▶ [YOUR ASSIGNMENT] Using the records below, output the stretch that opens with the line containing "训练前必须先做 offline diagnostics，否则容易把错误" and closes with the line containing "如果该值不显著，说明 summary prompt 或任务切分本身有问题。", exactly and including both lines, with nothing more.
—————
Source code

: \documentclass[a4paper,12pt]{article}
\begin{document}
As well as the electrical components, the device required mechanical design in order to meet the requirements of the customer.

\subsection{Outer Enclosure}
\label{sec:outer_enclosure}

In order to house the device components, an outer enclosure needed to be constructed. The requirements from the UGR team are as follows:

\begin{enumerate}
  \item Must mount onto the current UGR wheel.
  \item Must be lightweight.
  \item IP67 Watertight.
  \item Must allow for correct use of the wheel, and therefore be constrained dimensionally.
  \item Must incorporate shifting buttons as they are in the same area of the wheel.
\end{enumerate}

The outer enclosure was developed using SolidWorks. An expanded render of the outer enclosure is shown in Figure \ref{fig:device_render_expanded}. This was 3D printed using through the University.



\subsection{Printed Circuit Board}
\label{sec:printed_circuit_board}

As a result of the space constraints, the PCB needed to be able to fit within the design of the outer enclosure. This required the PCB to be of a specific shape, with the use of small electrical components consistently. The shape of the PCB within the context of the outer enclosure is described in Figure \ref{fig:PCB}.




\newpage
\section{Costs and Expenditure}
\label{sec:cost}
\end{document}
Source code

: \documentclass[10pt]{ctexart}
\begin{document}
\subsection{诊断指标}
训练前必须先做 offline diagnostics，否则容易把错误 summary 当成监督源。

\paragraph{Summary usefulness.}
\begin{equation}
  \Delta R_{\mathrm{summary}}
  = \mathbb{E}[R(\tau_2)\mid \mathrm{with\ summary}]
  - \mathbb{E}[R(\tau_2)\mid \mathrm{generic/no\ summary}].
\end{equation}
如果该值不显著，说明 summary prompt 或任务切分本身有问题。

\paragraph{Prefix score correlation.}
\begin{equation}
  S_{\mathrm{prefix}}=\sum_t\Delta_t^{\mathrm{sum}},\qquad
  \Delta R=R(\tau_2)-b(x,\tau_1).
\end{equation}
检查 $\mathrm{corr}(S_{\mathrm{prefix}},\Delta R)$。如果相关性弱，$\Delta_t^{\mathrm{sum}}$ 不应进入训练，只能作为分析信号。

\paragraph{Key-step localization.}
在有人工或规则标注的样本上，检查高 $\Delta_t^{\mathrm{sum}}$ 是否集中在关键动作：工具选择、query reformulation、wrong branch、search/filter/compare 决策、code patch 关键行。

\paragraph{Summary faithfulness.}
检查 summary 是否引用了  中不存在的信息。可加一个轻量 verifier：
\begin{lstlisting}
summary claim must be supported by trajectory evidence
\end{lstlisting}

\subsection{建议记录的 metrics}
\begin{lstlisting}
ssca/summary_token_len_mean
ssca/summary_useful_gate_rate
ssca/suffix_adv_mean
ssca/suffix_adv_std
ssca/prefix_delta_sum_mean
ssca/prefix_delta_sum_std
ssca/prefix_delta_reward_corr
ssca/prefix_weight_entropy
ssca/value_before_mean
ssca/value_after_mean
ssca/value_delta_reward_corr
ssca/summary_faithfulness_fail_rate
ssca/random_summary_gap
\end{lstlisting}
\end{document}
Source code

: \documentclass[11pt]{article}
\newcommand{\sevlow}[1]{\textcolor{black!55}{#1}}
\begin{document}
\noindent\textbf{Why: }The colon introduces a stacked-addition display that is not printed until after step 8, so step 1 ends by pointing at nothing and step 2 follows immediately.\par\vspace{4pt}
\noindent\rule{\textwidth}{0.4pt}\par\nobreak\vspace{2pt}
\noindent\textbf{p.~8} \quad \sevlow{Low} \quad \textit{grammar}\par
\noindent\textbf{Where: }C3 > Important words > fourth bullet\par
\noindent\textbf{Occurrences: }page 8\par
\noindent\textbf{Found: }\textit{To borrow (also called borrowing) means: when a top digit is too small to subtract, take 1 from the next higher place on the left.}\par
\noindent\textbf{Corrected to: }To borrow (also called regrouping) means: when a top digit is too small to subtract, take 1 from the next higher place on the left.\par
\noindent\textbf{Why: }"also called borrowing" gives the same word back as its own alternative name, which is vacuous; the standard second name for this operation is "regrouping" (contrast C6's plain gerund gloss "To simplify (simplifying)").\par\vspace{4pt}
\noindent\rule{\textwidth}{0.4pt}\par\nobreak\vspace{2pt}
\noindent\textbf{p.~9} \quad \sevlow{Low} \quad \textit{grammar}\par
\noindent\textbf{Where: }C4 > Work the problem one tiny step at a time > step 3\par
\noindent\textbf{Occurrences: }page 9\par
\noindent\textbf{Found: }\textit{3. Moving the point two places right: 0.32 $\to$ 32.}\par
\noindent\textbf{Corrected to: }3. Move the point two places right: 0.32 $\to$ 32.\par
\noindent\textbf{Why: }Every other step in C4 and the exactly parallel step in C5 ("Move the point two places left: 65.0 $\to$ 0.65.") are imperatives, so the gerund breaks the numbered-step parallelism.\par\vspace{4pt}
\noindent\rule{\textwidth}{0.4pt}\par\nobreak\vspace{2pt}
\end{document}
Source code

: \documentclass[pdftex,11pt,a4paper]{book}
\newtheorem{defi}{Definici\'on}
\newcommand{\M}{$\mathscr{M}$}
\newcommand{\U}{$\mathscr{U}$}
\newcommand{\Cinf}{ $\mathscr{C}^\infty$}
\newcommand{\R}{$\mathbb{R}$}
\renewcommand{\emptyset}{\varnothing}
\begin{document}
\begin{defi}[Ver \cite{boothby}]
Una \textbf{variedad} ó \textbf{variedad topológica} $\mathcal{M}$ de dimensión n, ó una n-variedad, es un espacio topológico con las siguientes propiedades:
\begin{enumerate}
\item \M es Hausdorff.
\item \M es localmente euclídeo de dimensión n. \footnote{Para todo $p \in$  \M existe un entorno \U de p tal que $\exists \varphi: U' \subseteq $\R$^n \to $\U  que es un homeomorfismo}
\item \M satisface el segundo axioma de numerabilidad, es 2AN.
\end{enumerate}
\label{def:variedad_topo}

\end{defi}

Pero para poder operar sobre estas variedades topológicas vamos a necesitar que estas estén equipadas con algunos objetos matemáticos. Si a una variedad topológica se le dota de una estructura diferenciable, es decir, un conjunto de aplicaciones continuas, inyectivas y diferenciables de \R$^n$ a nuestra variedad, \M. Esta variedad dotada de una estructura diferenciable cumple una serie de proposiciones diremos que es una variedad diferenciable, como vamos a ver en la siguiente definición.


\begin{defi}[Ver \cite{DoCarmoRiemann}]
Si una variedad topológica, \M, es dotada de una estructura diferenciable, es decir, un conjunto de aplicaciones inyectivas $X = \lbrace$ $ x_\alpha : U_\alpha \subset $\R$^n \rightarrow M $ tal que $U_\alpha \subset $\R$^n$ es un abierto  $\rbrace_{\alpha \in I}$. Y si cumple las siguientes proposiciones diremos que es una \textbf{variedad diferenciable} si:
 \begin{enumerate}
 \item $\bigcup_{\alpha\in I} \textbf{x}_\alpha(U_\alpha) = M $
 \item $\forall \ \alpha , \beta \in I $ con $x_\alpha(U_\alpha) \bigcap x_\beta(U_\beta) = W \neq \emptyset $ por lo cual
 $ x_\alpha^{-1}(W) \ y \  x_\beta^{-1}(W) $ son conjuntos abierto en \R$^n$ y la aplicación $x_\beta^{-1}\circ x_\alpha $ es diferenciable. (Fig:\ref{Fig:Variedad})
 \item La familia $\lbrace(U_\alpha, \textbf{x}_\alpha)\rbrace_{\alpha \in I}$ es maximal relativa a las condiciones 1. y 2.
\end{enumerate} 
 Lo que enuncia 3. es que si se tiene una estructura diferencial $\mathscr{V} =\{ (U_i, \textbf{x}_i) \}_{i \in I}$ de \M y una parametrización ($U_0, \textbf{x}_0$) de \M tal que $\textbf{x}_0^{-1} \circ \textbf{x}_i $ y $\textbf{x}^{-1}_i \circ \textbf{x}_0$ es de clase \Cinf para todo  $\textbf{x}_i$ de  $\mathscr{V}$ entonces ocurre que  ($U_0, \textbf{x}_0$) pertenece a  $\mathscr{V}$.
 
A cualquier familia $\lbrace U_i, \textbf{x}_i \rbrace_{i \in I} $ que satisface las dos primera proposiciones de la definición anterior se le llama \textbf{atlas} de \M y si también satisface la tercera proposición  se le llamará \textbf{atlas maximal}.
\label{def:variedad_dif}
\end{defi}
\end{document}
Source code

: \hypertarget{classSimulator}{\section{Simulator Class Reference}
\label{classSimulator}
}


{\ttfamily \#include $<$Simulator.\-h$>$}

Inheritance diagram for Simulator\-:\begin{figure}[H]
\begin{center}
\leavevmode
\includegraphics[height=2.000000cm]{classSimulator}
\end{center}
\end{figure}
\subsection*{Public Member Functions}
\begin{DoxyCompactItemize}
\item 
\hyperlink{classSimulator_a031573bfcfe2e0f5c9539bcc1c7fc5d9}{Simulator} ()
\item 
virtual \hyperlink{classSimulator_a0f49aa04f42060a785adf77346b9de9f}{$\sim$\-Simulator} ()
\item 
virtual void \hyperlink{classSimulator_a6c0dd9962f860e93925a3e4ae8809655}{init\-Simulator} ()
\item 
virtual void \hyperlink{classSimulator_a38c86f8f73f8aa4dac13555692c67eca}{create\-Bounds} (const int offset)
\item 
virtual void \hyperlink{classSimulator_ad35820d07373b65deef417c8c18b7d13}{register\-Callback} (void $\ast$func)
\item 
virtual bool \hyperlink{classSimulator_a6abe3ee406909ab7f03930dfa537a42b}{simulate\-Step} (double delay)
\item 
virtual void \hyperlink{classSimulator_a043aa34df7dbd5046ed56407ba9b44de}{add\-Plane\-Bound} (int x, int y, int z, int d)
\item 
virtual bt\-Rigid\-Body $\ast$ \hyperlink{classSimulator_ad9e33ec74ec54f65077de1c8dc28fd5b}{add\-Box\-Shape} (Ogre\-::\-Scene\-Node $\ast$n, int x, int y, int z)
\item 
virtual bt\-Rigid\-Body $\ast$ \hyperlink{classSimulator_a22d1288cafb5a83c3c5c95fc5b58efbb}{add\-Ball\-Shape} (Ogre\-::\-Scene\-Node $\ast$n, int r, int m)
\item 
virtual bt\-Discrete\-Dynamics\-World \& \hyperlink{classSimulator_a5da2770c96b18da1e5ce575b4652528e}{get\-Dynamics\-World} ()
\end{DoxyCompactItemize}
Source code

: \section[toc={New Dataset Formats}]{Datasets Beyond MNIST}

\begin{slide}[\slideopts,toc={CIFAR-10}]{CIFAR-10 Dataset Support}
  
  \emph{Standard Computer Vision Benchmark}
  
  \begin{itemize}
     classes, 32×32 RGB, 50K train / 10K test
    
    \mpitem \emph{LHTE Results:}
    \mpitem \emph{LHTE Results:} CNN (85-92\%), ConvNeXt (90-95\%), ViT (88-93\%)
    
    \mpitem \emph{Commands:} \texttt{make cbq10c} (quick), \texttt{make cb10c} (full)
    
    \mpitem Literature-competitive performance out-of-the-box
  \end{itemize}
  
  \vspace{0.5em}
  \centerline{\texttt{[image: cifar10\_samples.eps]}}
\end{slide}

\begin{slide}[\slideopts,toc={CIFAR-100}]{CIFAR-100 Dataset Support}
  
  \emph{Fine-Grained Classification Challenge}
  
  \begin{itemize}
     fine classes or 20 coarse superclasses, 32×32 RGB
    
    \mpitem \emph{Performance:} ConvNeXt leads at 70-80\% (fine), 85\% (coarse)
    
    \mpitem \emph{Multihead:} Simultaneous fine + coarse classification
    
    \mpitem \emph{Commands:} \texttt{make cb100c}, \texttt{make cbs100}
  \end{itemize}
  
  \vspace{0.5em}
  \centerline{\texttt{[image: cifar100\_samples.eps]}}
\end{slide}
—————
▶ [RESULT OF THE TASK]
训练前必须先做 offline diagnostics，否则容易把错误 summary 当成监督源。

\paragraph{Summary usefulness.}
\begin{equation}
  \Delta R_{\mathrm{summary}}
  = \mathbb{E}[R(\tau_2)\mid \mathrm{with\ summary}]
  - \mathbb{E}[R(\tau_2)\mid \mathrm{generic/no\ summary}].
\end{equation}
如果该值不显著，说明 summary prompt 或任务切分本身有问题。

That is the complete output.